Department of Nutrition and Exercise Physiology, Washington State University-Health Sciences Spokane, Elson S. Floyd College of Medicine, Spokane, Washington.
Department of Medicine, University of Vermont, Vermont Lung Center, Burlington, Vermont.
Respir Care. 2021 Aug;66(8):1282-1290. doi: 10.4187/respcare.08421. Epub 2021 May 18.
The spirometric response to fast-acting bronchodilator is used clinically to diagnose asthma and in clinical research to verify its presence. However, bronchodilator responsiveness does not correlate with airway hyper-responsiveness measured with the direct-acting stimulus of methacholine, demonstrating that bronchodilator responsiveness is a problematic method for diagnosing asthma. The relationship between bronchodilator responsiveness and airway hyper-responsiveness assessed with indirect-acting stimuli is not known.

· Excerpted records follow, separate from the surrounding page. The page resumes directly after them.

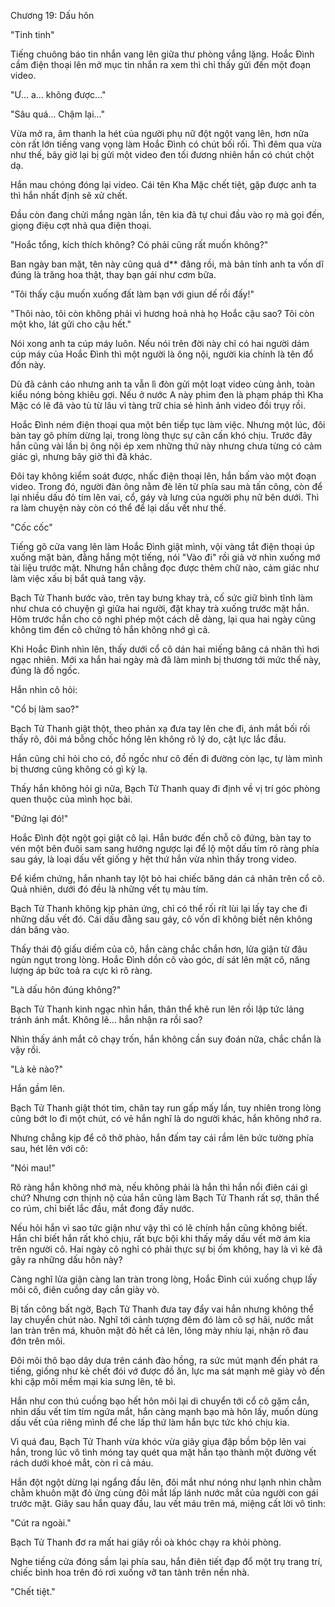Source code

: 




Chương 19: Dấu hôn


"Tinh tinh"

Tiếng chuông báo tin nhắn vang lên giữa thư phòng vắng lặng. Hoắc Đình cầm điện thoại lên mở mục tin nhắn ra xem thì chỉ thấy gửi đến một đoạn video.

"Ư... a... không được..."

"Sâu quá... Chậm lại..."

Vừa mở ra, âm thanh la hét của người phụ nữ đột ngột vang lên, hơn nữa còn rất lớn tiếng vang vọng làm Hoắc Đình có chút bối rối. Thì đêm qua vừa như thế, bây giờ lại bị gửi một video đen tối đương nhiên hắn có chút chột dạ.

Hắn mau chóng đóng lại video. Cái tên Kha Mặc chết tiệt, gặp được anh ta thì hắn nhất định sẽ xử chết.

Đầu còn đang chửi mắng ngàn lần, tên kia đã tự chui đầu vào rọ mà gọi đến, giọng điệu cợt nhả qua điện thoại.

"Hoắc tổng, kích thích không? Có phải cũng rất muốn không?"

Ban ngày ban mặt, tên này cũng quá d** đãng rồi, mà bản tính anh ta vốn dĩ đúng là trăng hoa thật, thay bạn gái như cơm bữa.

"Tôi thấy cậu muốn xuống đất làm bạn với giun dế rồi đấy!"

"Thôi nào, tôi còn không phải vì hương hoả nhà họ Hoắc cậu sao? Tôi còn một kho, lát gửi cho cậu hết."

Nói xong anh ta cúp máy luôn. Nếu nói trên đời này chỉ có hai người dám cúp máy của Hoắc Đình thì một người là ông nội, người kia chính là tên đổ đốn này.

Dù đã cảnh cáo nhưng anh ta vẫn lì đòn gửi một loạt video cùng ảnh, toàn kiểu nóng bỏng khiêu gợi. Nếu ở nước A này phim đen là phạm pháp thì Kha Mặc có lẽ đã vào tù từ lâu vì tàng trữ chia sẻ hình ảnh video đồi trụy rồi.

Hoắc Đình ném điện thoại qua một bên tiếp tục làm việc. Nhưng một lúc, đôi bàn tay gõ phím dừng lại, trong lòng thực sự cân cấn khó chịu. Trước đây hắn cũng vài lần bị ông nội ép xem những thứ này nhưng chưa từng có cảm giác gì, nhưng bây giờ thì đã khác.

Đôi tay không kiểm soát được, nhấc điện thoại lên, hắn bấm vào một đoạn video. Trong đó, người đàn ông nằm đè lên từ phía sau mà tấn công, còn để lại nhiều dấu đỏ tím lên vai, cổ, gáy và lưng của người phụ nữ bên dưới. Thì ra làm chuyện này còn có thể để lại dấu vết như thế.

"Cốc cốc"

Tiếng gõ cửa vang lên làm Hoắc Đình giật mình, vội vàng tắt điện thoại úp xuống mặt bàn, đằng hắng một tiếng, nói "Vào đi" rồi giả vờ nhìn xuống mớ tài liệu trước mặt. Nhưng hắn chẳng đọc được thêm chữ nào, cảm giác như làm việc xấu bị bắt quả tang vậy.

Bạch Tử Thanh bước vào, trên tay bưng khay trà, cố sức giữ bình tĩnh làm như chưa có chuyện gì giữa hai người, đặt khay trà xuống trước mặt hắn. Hôm trước hắn cho cô nghỉ phép một cách dễ dàng, lại qua hai ngày cũng không tìm đến cô chứng tỏ hắn không nhớ gì cả.

Khi Hoắc Đình nhìn lên, thấy dưới cổ cô dán hai miếng băng cá nhân thì hơi ngạc nhiên. Mới xa hắn hai ngày mà đã làm mình bị thương tới mức thế này, đúng là đồ ngốc.

Hắn nhìn cô hỏi:

"Cổ bị làm sao?"

Bạch Tử Thanh giật thột, theo phản xạ đưa tay lên che đi, ánh mắt bối rối thấy rõ, đôi má bỗng chốc hồng lên không rõ lý do, cật lực lắc đầu.

Hắn cũng chỉ hỏi cho có, đồ ngốc như cô đến đi đường còn lạc, tự làm mình bị thương cũng không có gì kỳ lạ.

Thấy hắn không hỏi gì nữa, Bạch Tử Thanh quay đi định về vị trí góc phòng quen thuộc của mình học bài.

"Đứng lại đó!"

Hoắc Đình đột ngột gọi giật cô lại. Hắn bước đến chỗ cô đứng, bàn tay to vén một bên đuôi sam sang hướng ngược lại để lộ một dấu tím rõ ràng phía sau gáy, là loại dấu vết giống y hệt thứ hắn vừa nhìn thấy trong video.

Để kiểm chứng, hắn nhanh tay lột bỏ hai chiếc băng dán cá nhân trên cổ cô. Quả nhiên, dưới đó đều là những vết tụ màu tím.

Bạch Tử Thanh không kịp phản ứng, chỉ có thể rối rít lùi lại lấy tay che đi những dấu vết đó. Cái dấu đằng sau gáy, cô vốn dĩ không biết nên không dán băng vào.

Thấy thái độ giấu diếm của cô, hắn càng chắc chắn hơn, lửa giận từ đâu ngùn ngụt trong lòng. Hoắc Đình dồn cô vào góc, dí sát lên mặt cô, năng lượng áp bức toả ra cực kì rõ ràng.

"Là dấu hôn đúng không?"

Bạch Tử Thanh kinh ngạc nhìn hắn, thân thể khẽ run lên rồi lập tức lảng tránh ánh mắt. Không lẽ... hắn nhận ra rồi sao?

Nhìn thấy ánh mắt cô chạy trốn, hắn không cần suy đoán nữa, chắc chắn là vậy rồi.

"Là kẻ nào?"

Hắn gầm lên.

Bạch Tử Thanh giật thót tim, chân tay run gấp mấy lần, tuy nhiên trong lòng cũng bớt lo đi một chút, có vẻ hắn nghĩ là do người khác, hắn không nhớ ra.

Nhưng chẳng kịp để cô thở phào, hắn đấm tay cái rầm lên bức tường phía sau, hét lên với cô:

"Nói mau!"

Rõ ràng hắn không nhớ mà, nếu không phải là hắn thì hắn nổi điên cái gì chứ? Nhưng cơn thịnh nộ của hắn cũng làm Bạch Tử Thanh rất sợ, thân thể co rúm, chỉ biết lắc đầu, mắt đong đầy nước.

Nếu hỏi hắn vì sao tức giận như vậy thì có lẽ chính hắn cũng không biết. Hắn chỉ biết hắn rất khó chịu, rất bực bội khi thấy mấy dấu vết mờ ám kia trên người cô. Hai ngày cô nghỉ có phải thực sự bị ốm không, hay là vì kẻ đã gây ra những dấu hôn này?

Càng nghĩ lửa giận càng lan tràn trong lòng, Hoắc Đình cúi xuống chụp lấy môi cô, điên cuồng day cắn giày vò.

Bị tấn công bất ngờ, Bạch Tử Thanh đưa tay đẩy vai hắn nhưng không thể lay chuyển chút nào. Nghĩ tới cảnh tượng đêm đó làm cô sợ hãi, nước mắt lan tràn trên má, khuôn mặt đỏ hết cả lên, lông mày nhíu lại, nhận rõ đau đớn trên môi.

Đôi môi thô bạo dây dưa trên cánh đào hồng, ra sức mút mạnh đến phát ra tiếng, giống như kẻ chết đói vớ được đồ ăn, lực ma sát mạnh mẽ giày vò đến khi cặp môi mềm mại kia sưng lên, tê bì.

Hắn như con thú cuồng bạo hết hôn môi lại di chuyển tới cổ cô gặm cắn, nhìn dấu vết tim tím ngứa mắt, hắn càng mạnh bạo mà hôn lấy, muốn dùng dấu vết của riêng mình để che lấp thứ làm hắn bực tức khó chịu kia.

Vì quá đau, Bạch Tử Thanh vừa khóc vừa giãy giụa đập bồm bộp lên vai hắn, trong lúc vô tình móng tay quét qua mặt hắn tạo thành một đường vết rách dưới khoé mắt, còn rỉ cả máu.

Hắn đột ngột dừng lại ngẩng đầu lên, đôi mắt như nóng như lạnh nhìn chằm chằm khuôn mặt đỏ ửng cùng đôi mắt lấp lánh nước mắt của người con gái trước mặt. Giây sau hắn quay đầu, lau vết máu trên má, miệng cất lời vô tình:

"Cút ra ngoài."

Bạch Tử Thanh đơ ra mất hai giây rồi oà khóc chạy ra khỏi phòng.

Nghe tiếng cửa đóng sầm lại phía sau, hắn điên tiết đạp đổ một trụ trang trí, chiếc bình hoa trên đó rơi xuống vỡ tan tành trên nền nhà.

"Chết tiệt."




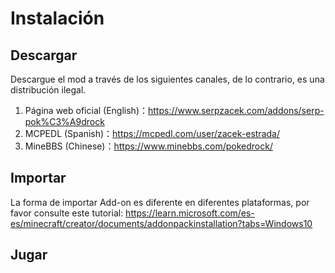 # Instalación

## Descargar

Descargue el mod a través de los siguientes canales, de lo contrario, es una distribución ilegal.

1. Página web oficial (English)：<https://www.serpzacek.com/addons/serp-pok%C3%A9drock>
2. MCPEDL (Spanish)：<https://mcpedl.com/user/zacek-estrada/>
3. MineBBS (Chinese)：<https://www.minebbs.com/pokedrock/>

## Importar
La forma de importar Add-on es diferente en diferentes plataformas, por favor consulte este tutorial: <https://learn.microsoft.com/es-es/minecraft/creator/documents/addonpackinstallation?tabs=Windows10>

## Jugar
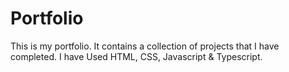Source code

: # Portfolio

This is my portfolio. It contains a collection of projects that I have completed.
I have Used HTML, CSS, Javascript & Typescript.
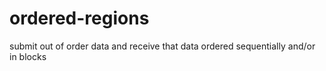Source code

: # ordered-regions
submit out of order data and receive that data ordered sequentially and/or in blocks
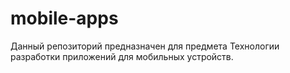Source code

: # mobile-apps
Данный репозиторий предназначен для предмета Технологии разработки приложений для мобильных устройств.
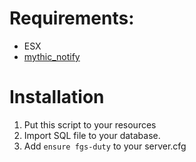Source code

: # Requirements:
* ESX
* [mythic_notify](https://github.com/JayMontana36/mythic_notify)

# Installation
  1. Put this script to your resources
  2. Import SQL file to your database.
  3. Add `ensure fgs-duty` to your server.cfg

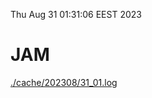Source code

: Thu Aug 31 01:31:06 EEST 2023
# JAM
<a href='./cache/202308/31_01.log'>./cache/202308/31_01.log</a>
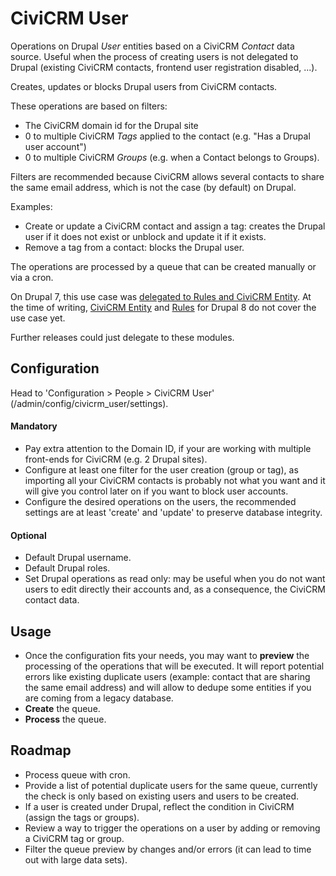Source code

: # CiviCRM User

Operations on Drupal _User_ entities based on a CiviCRM _Contact_ data source.
Useful when the process of creating users is not delegated to Drupal
(existing CiviCRM contacts, frontend user registration disabled, ...).

Creates, updates or blocks Drupal users from CiviCRM contacts.

These operations are based on filters:
- The CiviCRM domain id for the Drupal site
- 0 to multiple CiviCRM _Tags_ applied to the contact 
(e.g. "Has a Drupal user account")
- 0 to multiple CiviCRM _Groups_ (e.g. when a Contact belongs to Groups).

Filters are recommended because CiviCRM allows several contacts
to share the same email address, which is not the case (by default)
on Drupal.

Examples:

- Create or update a CiviCRM contact and assign a tag: 
creates the Drupal user if it does not exist
or unblock and update it if it exists.
- Remove a tag from a contact:
blocks the Drupal user.

The operations are processed by a queue that can be created
manually or via a cron.

On Drupal 7, this use case was 
[delegated to Rules and CiviCRM Entity](https://wiki.civicrm.org/confluence/display/CRMDOC/Creating+a+Drupal+user+for+every+CiviCRM+contact).
At the time of writing, [CiviCRM Entity](https://www.drupal.org/project/civicrm_entity)
and [Rules](https://www.drupal.org/project/rules) for Drupal 8
do not cover the use case yet.

Further releases could just delegate to these modules.

## Configuration

Head to 'Configuration > People > CiviCRM User' 
(/admin/config/civicrm_user/settings).

#### Mandatory

- Pay extra attention to the Domain ID, if your are working with multiple
front-ends for CiviCRM (e.g. 2 Drupal sites).
- Configure at least one filter for the user creation (group or tag),
as importing all your CiviCRM contacts is probably not what you want and it 
will give you control later on if you want to block user accounts.
- Configure the desired operations on the users, the recommended settings
are at least 'create' and 'update' to preserve database integrity.

#### Optional

- Default Drupal username.
- Default Drupal roles.
- Set Drupal operations as read only: may be useful when you do not want users to edit
directly their accounts and, as a consequence, the CiviCRM contact data.

## Usage

- Once the configuration fits your needs, you may want to **preview** the processing
of the operations that will be executed. It will report potential errors like 
existing duplicate users (example: contact that are sharing the same email address) and will allow 
to dedupe some entities if you are coming from a legacy database.
- **Create** the queue.
- **Process** the queue.

## Roadmap

- Process queue with cron.
- Provide a list of potential duplicate users for the same queue, currently
the check is only based on existing users and users to be created.
- If a user is created under Drupal, reflect the condition in CiviCRM
(assign the tags or groups).
- Review a way to trigger the operations on a user by adding or 
removing a CiviCRM tag or group.
- Filter the queue preview by changes and/or errors (it can lead to time out with
large data sets).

Retrospectively, the spirometric responses to inhaled bronchodilator and a eucapnic voluntary hyperpnea challenge (EVH) were compared in 39 non-smoking adult subjects with asthma (26 male, 13 female; mean ± SD age 26.9 ± 7.8 y; mean ± SD body mass index 26.3 ± 4.7 kg/m). All subjects met one or both of 2 criteria: ≥ 12% and 200 mL increase in FEV after inhaled bronchodilator, and ≥ 10% decrease in FEV after an EVH challenge.
Overall, FEV increased by 9.9 ± 7.9% after bronchodilator (3.93 ± 0.97 to 4.28 ± 0.91 L, < .001) and decreased by 23.9 ± 15.0% after the EVH challenge (3.89 ± 0.89 to 2.96 ± 0.88 L, < .001). However, the change in FEV after bronchodilator did not correlate with the change after EVH challenge (r = 0.062, = .71). Significant bronchodilator responsiveness predicted a positive response to EVH challenge in 9 of 33 subjects (sensitivity 27%). Following EVH, the change in FEV strongly correlated with the change in FVC (FEV percent change vs FVC percent change, r = 0.831, < .001; FEV ΔL vs FVC ΔL, r = 0.799, < .001).
These results extend previous findings that demonstrate a lack of association between bronchodilator responsiveness and methacholine responsiveness. Given the poor concordance between the spirometric response to fast-acting bronchodilator and the EVH challenge, these findings suggest that the airway response to inhaled β-agonist must be interpreted with caution and in the context of its determinants and limitations.
快速作用支气管扩张剂的肺量计反应临床上用于诊断哮喘,并在临床研究中验证其存在。然而,支气管扩张剂反应性与通过直接作用刺激物乙酰甲胆碱测量的气道高反应性不相关,表明支气管扩张剂反应性是诊断哮喘的有问题的方法。间接作用刺激物评估的支气管扩张剂反应性和气道高反应性之间的关系尚不清楚。
回顾性地,比较了 39 名非吸烟成年哮喘患者(26 名男性,13 名女性;平均年龄 26.9 ± 7.8 岁;平均体重指数 26.3 ± 4.7 kg/m)吸入支气管扩张剂和呼气末正压通气(EVH)挑战后的肺量计反应。所有患者均符合以下标准之一或两者:吸入支气管扩张剂后 FEV 增加≥12%和≥200 mL,或 EVH 挑战后 FEV 下降≥10%。
总体而言,支气管扩张剂后 FEV 增加 9.9 ± 7.9%(3.93 ± 0.97 至 4.28 ± 0.91 L, <.001),EVH 挑战后下降 23.9 ± 15.0%(3.89 ± 0.89 至 2.96 ± 0.88 L, <.001)。然而,支气管扩张剂后的 FEV 变化与 EVH 挑战后的 FEV 变化不相关(r = 0.062, =.71)。33 名患者中的 9 名(敏感性 27%)出现显著的支气管扩张剂反应性,预测对 EVH 挑战有阳性反应。EVH 后,FEV 的变化与 FVC 的变化密切相关(FEV 百分比变化与 FVC 百分比变化的关系,r = 0.831, <.001;FEV ΔL 与 FVC ΔL 的关系,r = 0.799, <.001)。
这些结果扩展了先前的研究结果,表明支气管扩张剂反应性与乙酰甲胆碱反应性之间缺乏关联。鉴于快速作用支气管扩张剂的肺量计反应与 EVH 挑战之间的一致性较差,这些发现表明必须谨慎解释吸入 β-激动剂后的气道反应,并考虑其决定因素和局限性。